Next, we evaluated the scope and functional group compatibility of this stereoselective process (Scheme 2). The reactions with aryl-substituted alkynes were found sensitive to both electronic and steric effects. Aryl acetylenes with electron-donating groups normally performed better than those with electron-withdrawing groups. For example, p-MeO-substituted phenylacetylene gave product 2c in 70% yield, while p-CF₃-substituted phenylacetylene gave product 2f in 47% yield.

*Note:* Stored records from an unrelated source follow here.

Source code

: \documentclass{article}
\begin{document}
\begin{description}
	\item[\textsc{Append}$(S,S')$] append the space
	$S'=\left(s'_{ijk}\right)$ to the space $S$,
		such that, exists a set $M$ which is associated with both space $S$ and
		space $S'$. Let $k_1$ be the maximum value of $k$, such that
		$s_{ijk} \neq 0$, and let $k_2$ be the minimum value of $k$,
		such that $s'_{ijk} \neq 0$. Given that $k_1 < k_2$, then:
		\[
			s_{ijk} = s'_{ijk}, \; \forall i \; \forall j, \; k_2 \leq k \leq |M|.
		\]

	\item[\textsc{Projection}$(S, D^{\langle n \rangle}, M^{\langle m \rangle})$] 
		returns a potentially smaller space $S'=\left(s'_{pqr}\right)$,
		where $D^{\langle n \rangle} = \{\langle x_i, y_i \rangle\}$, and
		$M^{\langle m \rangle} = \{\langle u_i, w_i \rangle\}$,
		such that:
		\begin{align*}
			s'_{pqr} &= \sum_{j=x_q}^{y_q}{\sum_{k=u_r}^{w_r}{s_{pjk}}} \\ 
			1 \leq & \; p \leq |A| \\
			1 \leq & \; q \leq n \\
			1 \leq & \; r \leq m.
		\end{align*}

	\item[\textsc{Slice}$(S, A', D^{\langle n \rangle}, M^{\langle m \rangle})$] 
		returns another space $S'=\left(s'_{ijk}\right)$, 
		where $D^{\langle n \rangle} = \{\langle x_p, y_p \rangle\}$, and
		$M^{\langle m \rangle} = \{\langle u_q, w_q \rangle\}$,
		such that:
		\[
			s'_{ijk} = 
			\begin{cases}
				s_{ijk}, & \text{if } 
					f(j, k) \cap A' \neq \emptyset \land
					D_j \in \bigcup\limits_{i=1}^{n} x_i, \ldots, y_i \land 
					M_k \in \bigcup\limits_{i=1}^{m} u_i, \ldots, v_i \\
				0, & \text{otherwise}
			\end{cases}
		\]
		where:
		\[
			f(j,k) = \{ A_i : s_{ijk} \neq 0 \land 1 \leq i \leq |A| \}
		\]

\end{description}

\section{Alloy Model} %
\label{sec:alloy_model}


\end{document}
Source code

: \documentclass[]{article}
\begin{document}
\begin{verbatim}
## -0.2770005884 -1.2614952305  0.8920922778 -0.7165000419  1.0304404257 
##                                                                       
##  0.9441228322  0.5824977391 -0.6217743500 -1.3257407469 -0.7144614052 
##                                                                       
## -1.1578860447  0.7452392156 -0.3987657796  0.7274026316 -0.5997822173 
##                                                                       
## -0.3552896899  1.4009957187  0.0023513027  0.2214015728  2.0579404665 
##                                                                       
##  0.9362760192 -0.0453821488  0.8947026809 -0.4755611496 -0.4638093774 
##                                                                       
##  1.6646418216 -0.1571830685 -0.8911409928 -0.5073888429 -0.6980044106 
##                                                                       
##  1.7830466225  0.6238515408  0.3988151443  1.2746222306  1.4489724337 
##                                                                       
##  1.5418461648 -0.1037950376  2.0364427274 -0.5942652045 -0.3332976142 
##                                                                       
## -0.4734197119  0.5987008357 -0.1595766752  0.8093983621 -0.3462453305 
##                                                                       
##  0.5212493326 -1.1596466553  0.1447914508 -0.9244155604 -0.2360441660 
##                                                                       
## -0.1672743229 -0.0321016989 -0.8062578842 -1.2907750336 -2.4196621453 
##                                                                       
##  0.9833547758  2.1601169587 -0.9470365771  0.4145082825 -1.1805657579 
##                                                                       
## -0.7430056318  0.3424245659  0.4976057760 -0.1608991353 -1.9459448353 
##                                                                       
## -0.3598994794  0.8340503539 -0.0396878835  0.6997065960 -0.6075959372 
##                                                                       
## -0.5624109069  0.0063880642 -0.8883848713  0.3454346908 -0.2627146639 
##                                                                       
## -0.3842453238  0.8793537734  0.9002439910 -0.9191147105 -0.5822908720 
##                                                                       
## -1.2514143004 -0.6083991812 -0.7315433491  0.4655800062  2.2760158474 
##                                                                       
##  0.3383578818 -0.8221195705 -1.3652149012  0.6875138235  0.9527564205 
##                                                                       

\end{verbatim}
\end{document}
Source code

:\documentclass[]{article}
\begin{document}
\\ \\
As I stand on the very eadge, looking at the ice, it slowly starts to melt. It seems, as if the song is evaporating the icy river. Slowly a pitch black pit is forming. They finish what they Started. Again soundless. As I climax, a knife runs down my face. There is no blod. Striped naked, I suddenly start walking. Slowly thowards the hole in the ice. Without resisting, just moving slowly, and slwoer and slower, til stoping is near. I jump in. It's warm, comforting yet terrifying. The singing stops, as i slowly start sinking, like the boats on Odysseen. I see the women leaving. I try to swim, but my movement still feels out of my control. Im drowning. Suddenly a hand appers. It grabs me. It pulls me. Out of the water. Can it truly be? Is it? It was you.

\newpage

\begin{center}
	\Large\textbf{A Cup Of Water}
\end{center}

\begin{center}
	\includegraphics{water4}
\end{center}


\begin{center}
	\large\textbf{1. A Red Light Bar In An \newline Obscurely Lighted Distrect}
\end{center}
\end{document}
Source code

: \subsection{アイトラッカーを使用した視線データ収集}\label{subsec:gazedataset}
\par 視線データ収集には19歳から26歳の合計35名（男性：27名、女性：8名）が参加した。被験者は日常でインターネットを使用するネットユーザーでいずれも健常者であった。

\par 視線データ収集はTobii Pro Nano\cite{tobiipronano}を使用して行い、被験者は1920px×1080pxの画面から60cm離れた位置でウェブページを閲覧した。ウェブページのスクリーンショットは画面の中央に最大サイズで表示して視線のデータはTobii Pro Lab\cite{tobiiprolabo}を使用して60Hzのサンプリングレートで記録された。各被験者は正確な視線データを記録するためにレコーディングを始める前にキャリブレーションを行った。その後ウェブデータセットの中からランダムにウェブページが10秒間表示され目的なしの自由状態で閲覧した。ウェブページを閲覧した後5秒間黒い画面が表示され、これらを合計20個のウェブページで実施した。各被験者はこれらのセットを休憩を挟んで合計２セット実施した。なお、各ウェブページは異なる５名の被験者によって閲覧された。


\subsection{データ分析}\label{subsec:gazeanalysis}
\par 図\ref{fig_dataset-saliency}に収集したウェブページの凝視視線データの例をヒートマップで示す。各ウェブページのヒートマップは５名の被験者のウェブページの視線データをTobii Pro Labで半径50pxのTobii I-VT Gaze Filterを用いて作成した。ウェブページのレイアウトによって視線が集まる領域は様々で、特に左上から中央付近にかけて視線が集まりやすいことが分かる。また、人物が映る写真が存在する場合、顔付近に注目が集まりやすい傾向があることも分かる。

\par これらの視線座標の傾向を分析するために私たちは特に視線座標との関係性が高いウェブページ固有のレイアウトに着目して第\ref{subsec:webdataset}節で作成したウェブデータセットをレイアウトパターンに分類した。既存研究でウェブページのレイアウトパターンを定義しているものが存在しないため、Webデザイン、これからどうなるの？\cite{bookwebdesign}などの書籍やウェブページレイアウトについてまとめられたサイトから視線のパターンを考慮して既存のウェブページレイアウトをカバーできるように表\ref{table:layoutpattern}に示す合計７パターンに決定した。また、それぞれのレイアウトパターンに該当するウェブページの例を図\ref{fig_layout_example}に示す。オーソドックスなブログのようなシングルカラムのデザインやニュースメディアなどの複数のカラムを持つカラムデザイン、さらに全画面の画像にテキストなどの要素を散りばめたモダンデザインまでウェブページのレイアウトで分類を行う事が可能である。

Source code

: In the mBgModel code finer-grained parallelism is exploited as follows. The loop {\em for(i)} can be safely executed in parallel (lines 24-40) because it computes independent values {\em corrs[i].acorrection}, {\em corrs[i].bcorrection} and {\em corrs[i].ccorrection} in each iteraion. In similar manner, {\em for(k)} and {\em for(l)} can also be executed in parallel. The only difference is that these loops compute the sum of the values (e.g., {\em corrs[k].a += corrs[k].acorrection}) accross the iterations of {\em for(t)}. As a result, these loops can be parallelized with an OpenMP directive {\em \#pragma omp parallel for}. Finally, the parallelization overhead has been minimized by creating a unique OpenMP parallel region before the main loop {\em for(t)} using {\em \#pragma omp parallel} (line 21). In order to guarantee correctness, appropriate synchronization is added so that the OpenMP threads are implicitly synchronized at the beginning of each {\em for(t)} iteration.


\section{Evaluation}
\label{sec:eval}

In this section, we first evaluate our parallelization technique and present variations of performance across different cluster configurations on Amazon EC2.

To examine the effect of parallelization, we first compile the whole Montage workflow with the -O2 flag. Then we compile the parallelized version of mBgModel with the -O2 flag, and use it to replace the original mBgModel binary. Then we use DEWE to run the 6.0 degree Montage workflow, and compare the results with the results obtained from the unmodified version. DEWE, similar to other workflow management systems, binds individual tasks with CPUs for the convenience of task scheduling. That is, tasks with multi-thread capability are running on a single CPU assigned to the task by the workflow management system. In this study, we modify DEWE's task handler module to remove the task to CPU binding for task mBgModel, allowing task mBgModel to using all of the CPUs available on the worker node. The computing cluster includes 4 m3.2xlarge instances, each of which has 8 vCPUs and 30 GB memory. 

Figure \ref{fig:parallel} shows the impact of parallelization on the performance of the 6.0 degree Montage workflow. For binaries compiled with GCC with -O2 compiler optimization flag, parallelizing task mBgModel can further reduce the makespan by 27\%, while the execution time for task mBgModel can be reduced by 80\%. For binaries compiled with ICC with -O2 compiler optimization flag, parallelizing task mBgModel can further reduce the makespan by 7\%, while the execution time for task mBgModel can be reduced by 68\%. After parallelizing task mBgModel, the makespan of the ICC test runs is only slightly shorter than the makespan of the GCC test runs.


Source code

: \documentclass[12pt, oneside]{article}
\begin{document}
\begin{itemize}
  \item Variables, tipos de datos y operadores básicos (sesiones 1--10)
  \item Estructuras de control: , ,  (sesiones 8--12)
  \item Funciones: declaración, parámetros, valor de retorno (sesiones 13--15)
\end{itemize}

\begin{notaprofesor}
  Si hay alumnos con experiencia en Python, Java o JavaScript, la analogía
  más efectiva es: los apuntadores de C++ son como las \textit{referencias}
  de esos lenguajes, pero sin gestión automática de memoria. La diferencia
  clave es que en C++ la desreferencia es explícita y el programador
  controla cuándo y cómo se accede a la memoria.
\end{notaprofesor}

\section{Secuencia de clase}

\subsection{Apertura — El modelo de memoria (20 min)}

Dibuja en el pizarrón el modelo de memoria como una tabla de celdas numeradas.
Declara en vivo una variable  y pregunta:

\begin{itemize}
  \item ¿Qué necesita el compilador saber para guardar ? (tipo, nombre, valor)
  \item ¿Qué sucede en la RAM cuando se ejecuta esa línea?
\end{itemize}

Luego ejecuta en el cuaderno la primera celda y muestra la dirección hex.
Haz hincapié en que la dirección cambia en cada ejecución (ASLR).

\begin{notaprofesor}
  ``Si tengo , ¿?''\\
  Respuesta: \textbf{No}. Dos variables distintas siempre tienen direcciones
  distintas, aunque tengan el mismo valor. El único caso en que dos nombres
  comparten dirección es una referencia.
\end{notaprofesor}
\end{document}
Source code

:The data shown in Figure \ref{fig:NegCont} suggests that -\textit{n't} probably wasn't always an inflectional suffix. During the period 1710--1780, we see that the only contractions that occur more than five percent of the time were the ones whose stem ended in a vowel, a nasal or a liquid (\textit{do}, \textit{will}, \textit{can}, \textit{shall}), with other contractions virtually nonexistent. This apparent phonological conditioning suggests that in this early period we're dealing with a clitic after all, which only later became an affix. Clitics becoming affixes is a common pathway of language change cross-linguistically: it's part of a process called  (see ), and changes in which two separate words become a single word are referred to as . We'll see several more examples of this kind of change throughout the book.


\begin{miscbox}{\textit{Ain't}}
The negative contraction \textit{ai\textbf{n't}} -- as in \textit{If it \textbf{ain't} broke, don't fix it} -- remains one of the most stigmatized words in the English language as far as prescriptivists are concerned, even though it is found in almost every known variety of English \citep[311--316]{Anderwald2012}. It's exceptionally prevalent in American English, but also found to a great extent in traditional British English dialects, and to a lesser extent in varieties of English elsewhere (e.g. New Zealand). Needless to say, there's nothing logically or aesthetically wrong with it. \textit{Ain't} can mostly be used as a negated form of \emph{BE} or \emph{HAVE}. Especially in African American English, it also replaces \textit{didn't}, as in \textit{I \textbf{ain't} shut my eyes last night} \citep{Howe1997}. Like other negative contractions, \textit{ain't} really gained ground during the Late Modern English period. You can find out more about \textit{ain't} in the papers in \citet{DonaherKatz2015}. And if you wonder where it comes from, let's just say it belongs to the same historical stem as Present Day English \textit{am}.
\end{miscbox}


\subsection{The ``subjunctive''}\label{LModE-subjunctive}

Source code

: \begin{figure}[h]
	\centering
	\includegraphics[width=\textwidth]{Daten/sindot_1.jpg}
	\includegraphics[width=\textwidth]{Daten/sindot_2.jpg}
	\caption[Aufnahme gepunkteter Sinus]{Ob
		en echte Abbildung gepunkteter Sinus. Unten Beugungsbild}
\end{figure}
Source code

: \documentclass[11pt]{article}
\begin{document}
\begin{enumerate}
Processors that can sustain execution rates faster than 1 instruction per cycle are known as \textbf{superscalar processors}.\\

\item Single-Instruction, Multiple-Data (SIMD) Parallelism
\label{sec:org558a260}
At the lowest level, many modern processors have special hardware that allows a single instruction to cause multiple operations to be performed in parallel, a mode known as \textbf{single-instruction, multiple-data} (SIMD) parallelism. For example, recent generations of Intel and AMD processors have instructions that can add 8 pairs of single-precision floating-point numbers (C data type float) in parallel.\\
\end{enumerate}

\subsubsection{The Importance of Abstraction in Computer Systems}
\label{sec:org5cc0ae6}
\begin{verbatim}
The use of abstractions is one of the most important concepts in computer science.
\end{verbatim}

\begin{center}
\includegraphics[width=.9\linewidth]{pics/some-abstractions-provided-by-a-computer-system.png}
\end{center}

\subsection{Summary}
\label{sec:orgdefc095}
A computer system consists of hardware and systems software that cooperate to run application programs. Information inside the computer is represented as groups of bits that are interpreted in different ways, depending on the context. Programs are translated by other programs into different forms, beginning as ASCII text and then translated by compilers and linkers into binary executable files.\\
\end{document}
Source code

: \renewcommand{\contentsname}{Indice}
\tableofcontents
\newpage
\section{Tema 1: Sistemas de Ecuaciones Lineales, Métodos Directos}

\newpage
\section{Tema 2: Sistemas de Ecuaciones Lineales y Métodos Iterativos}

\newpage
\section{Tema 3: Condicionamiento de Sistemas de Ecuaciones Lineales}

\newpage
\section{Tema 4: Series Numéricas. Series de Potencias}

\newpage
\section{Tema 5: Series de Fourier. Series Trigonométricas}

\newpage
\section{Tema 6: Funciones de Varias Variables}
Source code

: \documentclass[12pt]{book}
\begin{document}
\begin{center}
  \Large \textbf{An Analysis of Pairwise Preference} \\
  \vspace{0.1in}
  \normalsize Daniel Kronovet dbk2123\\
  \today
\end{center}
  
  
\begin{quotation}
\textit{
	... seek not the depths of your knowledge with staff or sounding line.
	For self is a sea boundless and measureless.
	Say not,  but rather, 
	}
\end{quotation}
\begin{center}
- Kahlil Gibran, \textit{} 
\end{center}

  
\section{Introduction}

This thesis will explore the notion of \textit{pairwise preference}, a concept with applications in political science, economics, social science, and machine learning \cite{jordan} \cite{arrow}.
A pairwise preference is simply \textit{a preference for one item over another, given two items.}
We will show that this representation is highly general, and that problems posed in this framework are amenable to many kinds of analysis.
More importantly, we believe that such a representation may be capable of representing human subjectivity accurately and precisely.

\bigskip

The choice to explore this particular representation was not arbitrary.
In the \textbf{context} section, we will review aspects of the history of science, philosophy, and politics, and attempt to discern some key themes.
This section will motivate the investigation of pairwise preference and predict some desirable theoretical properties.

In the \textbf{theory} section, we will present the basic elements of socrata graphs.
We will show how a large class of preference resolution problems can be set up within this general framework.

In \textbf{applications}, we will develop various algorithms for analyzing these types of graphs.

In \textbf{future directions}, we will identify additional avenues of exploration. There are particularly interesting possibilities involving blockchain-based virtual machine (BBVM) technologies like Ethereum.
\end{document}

Diboration of para-substituted phenylacetylenes generally occurred smoothly while meta- and ortho-substituted phenylacetylenes gave relatively low yield. A range of functional groups, such as halides (2e, 2k, 2l, 2m), an ester (2g), ethers (2c, 2i) and amines (2d, 2j), were well tolerated. 2-Ethynyl-naphthalene and 3-ethynylthiophene underwent diboration as well to give corresponding 1,1-diborylalkenes (2h, 2n).

Scheme 2.

Copper-catalyzed stereoselective 1,1-diboration of terminal alkynes.^a

^aConditions: 0.10 mmol scale, THF (0.25 mL). Percentages correspond to isolated yields.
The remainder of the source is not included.